_Aim of the task_. Copy every line from the material below that holds "spotify".

_Information supplied_.
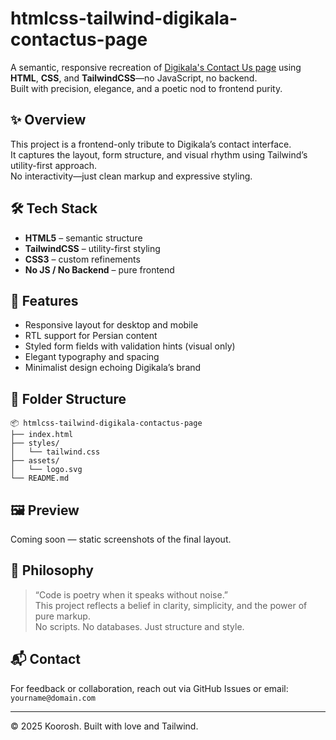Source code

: # htmlcss-tailwind-digikala-contactus-page

A semantic, responsive recreation of [Digikala's Contact Us page](https://www.digikala.com/page/contact-us/) using **HTML**, **CSS**, and **TailwindCSS**—no JavaScript, no backend.  
Built with precision, elegance, and a poetic nod to frontend purity.

## ✨ Overview

This project is a frontend-only tribute to Digikala’s contact interface.  
It captures the layout, form structure, and visual rhythm using Tailwind’s utility-first approach.  
No interactivity—just clean markup and expressive styling.

## 🛠️ Tech Stack

- **HTML5** – semantic structure  
- **TailwindCSS** – utility-first styling  
- **CSS3** – custom refinements  
- **No JS / No Backend** – pure frontend

## 📐 Features

- Responsive layout for desktop and mobile  
- RTL support for Persian content  
- Styled form fields with validation hints (visual only)  
- Elegant typography and spacing  
- Minimalist design echoing Digikala’s brand

## 📁 Folder Structure

```
📦 htmlcss-tailwind-digikala-contactus-page
├── index.html
├── styles/
│   └── tailwind.css
├── assets/
│   └── logo.svg
└── README.md
```

## 🖼️ Preview

Coming soon — static screenshots of the final layout.

## 🧠 Philosophy

> “Code is poetry when it speaks without noise.”  
This project reflects a belief in clarity, simplicity, and the power of pure markup.  
No scripts. No databases. Just structure and style.

## 📬 Contact

For feedback or collaboration, reach out via GitHub Issues or email: `yourname@domain.com`

---

© 2025 Koorosh. Built with love and Tailwind.
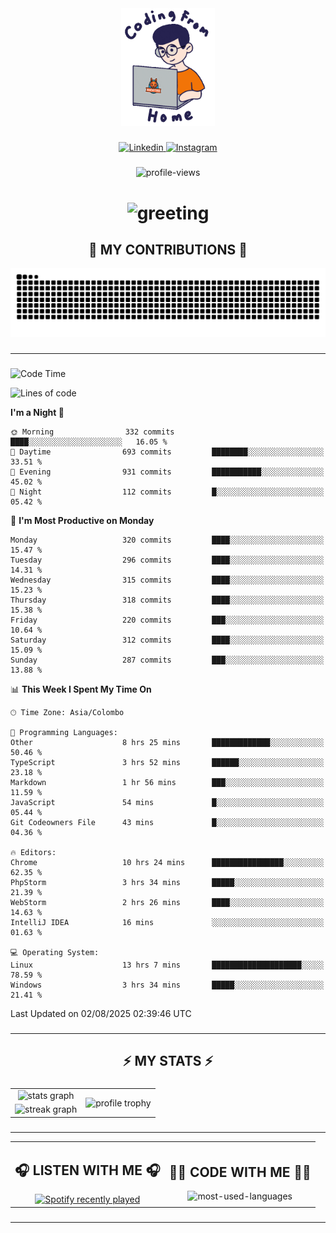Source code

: <div align="center">
    <img width="150" src="./assets/top.gif" alt="top-image"/>
</div>

###    

<div align="center">
    <a href="https://www.linkedin.com/in/nureka-rodrigo/" target="_blank">
        <img src="https://user-images.githubusercontent.com/74038190/235294012-0a55e343-37ad-4b0f-924f-c8431d9d2483.gif" width="50px" alt="Linkedin"/>
    </a>
    <a href="https://www.instagram.com/nureka_rodrigo/" target="_blank">
        <img src="https://user-images.githubusercontent.com/74038190/235294013-a33e5c43-a01c-43f6-b44d-a406d8b4ab75.gif" width="50px"  alt="Instagram"/>
    </a>
</div>

###    

<div align="center">
    <img src="https://komarev.com/ghpvc/?username=nureka-rodrigo&color=blue" alt="profile-views"/>
</div> 

###    

<h1 align="center">
    <img src="https://readme-typing-svg.herokuapp.com/?font=Righteous&size=35&center=true&vCenter=true&width=500&height=70&duration=4000&lines=Hi+There!+👋;+I'm+Nureka+Rodrigo!;" alt="greeting"/>
</h1> 

###

<h2 align="center">🐍 MY CONTRIBUTIONS 🐍</h2>

<div align="center">
    <img alt="snake eating my contributions" src="https://raw.githubusercontent.com/nureka-rodrigo/nureka-rodrigo/output/github-contribution-grid-snake.svg"/>
</div> 

###

<hr/>

###

<!--START_SECTION:waka-->
![Code Time](http://img.shields.io/badge/Code%20Time-1%2C594%20hrs%201%20min-blue)

![Lines of code](https://img.shields.io/badge/From%20Hello%20World%20I%27ve%20Written-561.4%20thousand%20lines%20of%20code-blue)

**I'm a Night 🦉** 

```text
🌞 Morning                332 commits         ████░░░░░░░░░░░░░░░░░░░░░   16.05 % 
🌆 Daytime                693 commits         ████████░░░░░░░░░░░░░░░░░   33.51 % 
🌃 Evening                931 commits         ███████████░░░░░░░░░░░░░░   45.02 % 
🌙 Night                  112 commits         █░░░░░░░░░░░░░░░░░░░░░░░░   05.42 % 
```
📅 **I'm Most Productive on Monday** 

```text
Monday                   320 commits         ████░░░░░░░░░░░░░░░░░░░░░   15.47 % 
Tuesday                  296 commits         ████░░░░░░░░░░░░░░░░░░░░░   14.31 % 
Wednesday                315 commits         ████░░░░░░░░░░░░░░░░░░░░░   15.23 % 
Thursday                 318 commits         ████░░░░░░░░░░░░░░░░░░░░░   15.38 % 
Friday                   220 commits         ███░░░░░░░░░░░░░░░░░░░░░░   10.64 % 
Saturday                 312 commits         ████░░░░░░░░░░░░░░░░░░░░░   15.09 % 
Sunday                   287 commits         ███░░░░░░░░░░░░░░░░░░░░░░   13.88 % 
```


📊 **This Week I Spent My Time On** 

```text
🕑︎ Time Zone: Asia/Colombo

💬 Programming Languages: 
Other                    8 hrs 25 mins       █████████████░░░░░░░░░░░░   50.46 % 
TypeScript               3 hrs 52 mins       ██████░░░░░░░░░░░░░░░░░░░   23.18 % 
Markdown                 1 hr 56 mins        ███░░░░░░░░░░░░░░░░░░░░░░   11.59 % 
JavaScript               54 mins             █░░░░░░░░░░░░░░░░░░░░░░░░   05.44 % 
Git Codeowners File      43 mins             █░░░░░░░░░░░░░░░░░░░░░░░░   04.36 % 

🔥 Editors: 
Chrome                   10 hrs 24 mins      ████████████████░░░░░░░░░   62.35 % 
PhpStorm                 3 hrs 34 mins       █████░░░░░░░░░░░░░░░░░░░░   21.39 % 
WebStorm                 2 hrs 26 mins       ████░░░░░░░░░░░░░░░░░░░░░   14.63 % 
IntelliJ IDEA            16 mins             ░░░░░░░░░░░░░░░░░░░░░░░░░   01.63 % 

💻 Operating System: 
Linux                    13 hrs 7 mins       ████████████████████░░░░░   78.59 % 
Windows                  3 hrs 34 mins       █████░░░░░░░░░░░░░░░░░░░░   21.41 % 
```


 Last Updated on 02/08/2025 02:39:46 UTC
<!--END_SECTION:waka-->

###

<hr/>

###

<h2 align="center">⚡ MY STATS ⚡</h2>

###    

<div align="center">
    <table>
        <tr>
            <td align="center">
                <img src="https://github-readme-stats.vercel.app/api?username=nureka-rodrigo&show_icons=true&count_private=true&theme=dark" alt="stats graph"/>
            </td>
            <td rowspan="2" align="center">
                <img align="center" src="https://github-profile-trophy.vercel.app/?username=nureka-rodrigo&theme=darkhub&no-bg=true&margin-w=5&margin-h=5&column=3" alt="profile trophy" />
            </td>
        </tr>
        <tr>
            <td align="center">
                <img src="https://streak-stats.demolab.com?user=nureka-rodrigo&theme=dark" alt="streak graph"/>
            </td>
        </tr>
    </table>
</div> 

###

<hr/>

<div align="center">
    <table>
        <tr>
            <td align="center">
                <h2>🎧 LISTEN WITH ME 🎧</h2>
                <a href="https://open.spotify.com/user/zjqfkmbawszam1irs05fwxsls">
                    <img src="https://spotify-recently-played-readme.vercel.app/api?user=zjqfkmbawszam1irs05fwxsls&count=5&unique=true" alt="Spotify recently played"  />
                </a>
            </td>
            <td align="center">
                <h2>👨‍💻 CODE WITH ME 👨‍💻</h2>
                <img src="https://github-readme-stats.vercel.app/api/wakatime?username=@nureka99&theme=dark&compact=True&langs_count=10" alt="most-used-languages"/>
            </td>
        </tr>
    </table>
</div> 

###

<hr/>
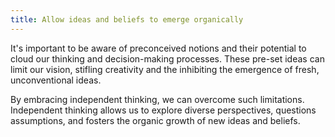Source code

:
 ```yaml
---
title: Allow ideas and beliefs to emerge organically
---
```

It's important to be aware of preconceived notions and their potential to cloud our thinking and decision-making processes. These pre-set ideas can limit our vision, stifling creativity and the inhibiting the emergence of fresh, unconventional ideas.

By embracing independent thinking, we can overcome such limitations. Independent thinking allows us to explore diverse perspectives, questions assumptions, and fosters the organic growth of new ideas and beliefs.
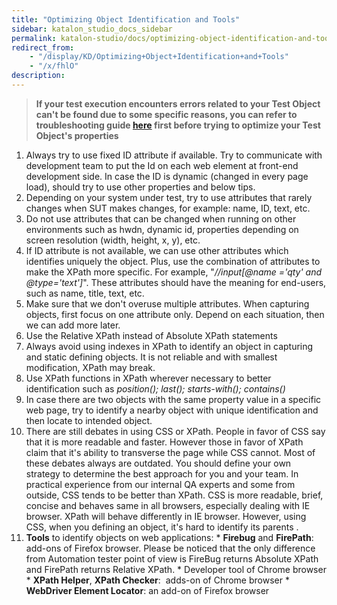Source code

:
 ```yaml
---
title: "Optimizing Object Identification and Tools" 
sidebar: katalon_studio_docs_sidebar
permalink: katalon-studio/docs/optimizing-object-identification-and-tools.html 
redirect_from:
    - "/display/KD/Optimizing+Object+Identification+and+Tools"
    - "/x/fhlO"
description: 
---
```

> **If your test execution encounters errors related to your Test Object can't be found due to some specific reasons, you can refer to troubleshooting guide [here](/display/KD/Troubleshooting+common+issues+related+to+interacting+with+an+element) first before trying to optimize your Test Object's properties**

1.  Always try to use fixed ID attribute if available. Try to communicate with development team to put the Id on each web element at front-end development side. In case the ID is dynamic (changed in every page load), should try to use other properties and below tips.
2.  Depending on your system under test, try to use attributes that rarely changes when SUT makes changes, for example: name, ID, text, etc.
3.  Do not use attributes that can be changed when running on other environments such as hwdn, dynamic id, properties depending on screen resolution (width, height, x, y), etc.
4.  If ID attribute is not available, we can use other attributes which identifies uniquely the object. Plus, use the combination of attributes to make the XPath more specific. For example, "_//input\[@name ='qty' and @type='text'\]_". These attributes should have the meaning for end-users, such as name, title, text, etc.
5.  Make sure that we don't overuse multiple attributes. When capturing objects, first focus on one attribute only. Depend on each situation, then we can add more later.
6.  Use the Relative XPath instead of Absolute XPath statements
7.  Always avoid using indexes in XPath to identify an object in capturing and static defining objects. It is not reliable and with smallest modification, XPath may break.
8.  Use XPath functions in XPath wherever necessary to better identification such as _position(); last(); starts-with(); contains()_
9.  In case there are two objects with the same property value in a specific web page, try to identify a nearby object with unique identification and then locate to intended object.
10.  There are still debates in using CSS or XPath. People in favor of CSS say that it is more readable and faster. However those in favor of XPath claim that it's ability to transverse the page while CSS cannot. Most of these debates always are outdated. You should define your own strategy to determine the best approach for you and your team. In practical experience from our internal QA experts and some from outside, CSS tends to be better than XPath. CSS is more readable, brief, concise and behaves same in all browsers, especially dealing with IE browser. XPath will behave differently in IE browser. However, using CSS, when you defining an object, it's hard to identify its parents .
11.  **Tools** to identify objects on web applications:
    *   **Firebug** and **FirePath**: add-ons of Firefox browser. Please be noticed that the only difference from Automation tester point of view is FireBug returns Absolute XPath and FirePath returns Relative XPath.
    *   Developer tool of Chrome browser
    *   **XPath Helper**, **XPath Checker**:  adds-on of Chrome browser
    *   **WebDriver Element Locator**: an add-on of Firefox browser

_Written reply_.
                <a href="https://open.spotify.com/user/zjqfkmbawszam1irs05fwxsls">
                    <img src="https://spotify-recently-played-readme.vercel.app/api?user=zjqfkmbawszam1irs05fwxsls&count=5&unique=true" alt="Spotify recently played"  />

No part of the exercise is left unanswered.